**PROMPT:**
Only an exact copy of the records below will serve as the answer.

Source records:
============================================================

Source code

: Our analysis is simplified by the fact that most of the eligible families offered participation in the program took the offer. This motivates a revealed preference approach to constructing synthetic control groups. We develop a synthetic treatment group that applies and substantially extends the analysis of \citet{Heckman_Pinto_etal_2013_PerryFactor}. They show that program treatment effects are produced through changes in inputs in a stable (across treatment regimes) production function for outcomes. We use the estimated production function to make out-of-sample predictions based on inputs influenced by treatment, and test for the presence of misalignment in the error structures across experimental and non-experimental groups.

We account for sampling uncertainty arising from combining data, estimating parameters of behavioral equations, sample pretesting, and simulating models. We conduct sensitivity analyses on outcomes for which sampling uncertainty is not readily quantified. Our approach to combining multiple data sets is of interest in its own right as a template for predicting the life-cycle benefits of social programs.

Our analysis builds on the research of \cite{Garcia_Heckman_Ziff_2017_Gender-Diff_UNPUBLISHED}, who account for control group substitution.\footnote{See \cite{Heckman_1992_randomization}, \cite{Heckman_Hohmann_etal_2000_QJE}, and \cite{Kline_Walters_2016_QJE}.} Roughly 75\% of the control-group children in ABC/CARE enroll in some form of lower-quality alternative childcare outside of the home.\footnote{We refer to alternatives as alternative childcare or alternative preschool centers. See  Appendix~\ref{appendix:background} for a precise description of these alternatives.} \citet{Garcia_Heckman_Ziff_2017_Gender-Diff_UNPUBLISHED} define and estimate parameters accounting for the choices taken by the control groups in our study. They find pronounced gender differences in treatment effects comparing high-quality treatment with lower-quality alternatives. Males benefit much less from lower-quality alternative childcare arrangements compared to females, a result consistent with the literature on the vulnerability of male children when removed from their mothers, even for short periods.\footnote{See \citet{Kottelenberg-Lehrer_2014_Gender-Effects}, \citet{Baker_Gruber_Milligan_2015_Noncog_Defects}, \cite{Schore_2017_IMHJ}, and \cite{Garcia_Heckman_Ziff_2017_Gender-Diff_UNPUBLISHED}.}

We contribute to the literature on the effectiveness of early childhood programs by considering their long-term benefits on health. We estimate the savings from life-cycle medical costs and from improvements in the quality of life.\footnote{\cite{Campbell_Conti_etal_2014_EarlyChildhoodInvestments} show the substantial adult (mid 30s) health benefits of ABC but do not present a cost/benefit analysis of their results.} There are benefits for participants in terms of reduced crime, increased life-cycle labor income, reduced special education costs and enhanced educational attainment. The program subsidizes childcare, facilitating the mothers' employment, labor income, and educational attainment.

============================================================

**ANSWER AREA:**
Source code

: Our analysis is simplified by the fact that most of the eligible families offered participation in the program took the offer. This motivates a revealed preference approach to constructing synthetic control groups. We develop a synthetic treatment group that applies and substantially extends the analysis of \citet{Heckman_Pinto_etal_2013_PerryFactor}. They show that program treatment effects are produced through changes in inputs in a stable (across treatment regimes) production function for outcomes. We use the estimated production function to make out-of-sample predictions based on inputs influenced by treatment, and test for the presence of misalignment in the error structures across experimental and non-experimental groups.

We account for sampling uncertainty arising from combining data, estimating parameters of behavioral equations, sample pretesting, and simulating models. We conduct sensitivity analyses on outcomes for which sampling uncertainty is not readily quantified. Our approach to combining multiple data sets is of interest in its own right as a template for predicting the life-cycle benefits of social programs.

Our analysis builds on the research of \cite{Garcia_Heckman_Ziff_2017_Gender-Diff_UNPUBLISHED}, who account for control group substitution.\footnote{See \cite{Heckman_1992_randomization}, \cite{Heckman_Hohmann_etal_2000_QJE}, and \cite{Kline_Walters_2016_QJE}.} Roughly 75\% of the control-group children in ABC/CARE enroll in some form of lower-quality alternative childcare outside of the home.\footnote{We refer to alternatives as alternative childcare or alternative preschool centers. See  Appendix~\ref{appendix:background} for a precise description of these alternatives.} \citet{Garcia_Heckman_Ziff_2017_Gender-Diff_UNPUBLISHED} define and estimate parameters accounting for the choices taken by the control groups in our study. They find pronounced gender differences in treatment effects comparing high-quality treatment with lower-quality alternatives. Males benefit much less from lower-quality alternative childcare arrangements compared to females, a result consistent with the literature on the vulnerability of male children when removed from their mothers, even for short periods.\footnote{See \citet{Kottelenberg-Lehrer_2014_Gender-Effects}, \citet{Baker_Gruber_Milligan_2015_Noncog_Defects}, \cite{Schore_2017_IMHJ}, and \cite{Garcia_Heckman_Ziff_2017_Gender-Diff_UNPUBLISHED}.}

We contribute to the literature on the effectiveness of early childhood programs by considering their long-term benefits on health. We estimate the savings from life-cycle medical costs and from improvements in the quality of life.\footnote{\cite{Campbell_Conti_etal_2014_EarlyChildhoodInvestments} show the substantial adult (mid 30s) health benefits of ABC but do not present a cost/benefit analysis of their results.} There are benefits for participants in terms of reduced crime, increased life-cycle labor income, reduced special education costs and enhanced educational attainment. The program subsidizes childcare, facilitating the mothers' employment, labor income, and educational attainment.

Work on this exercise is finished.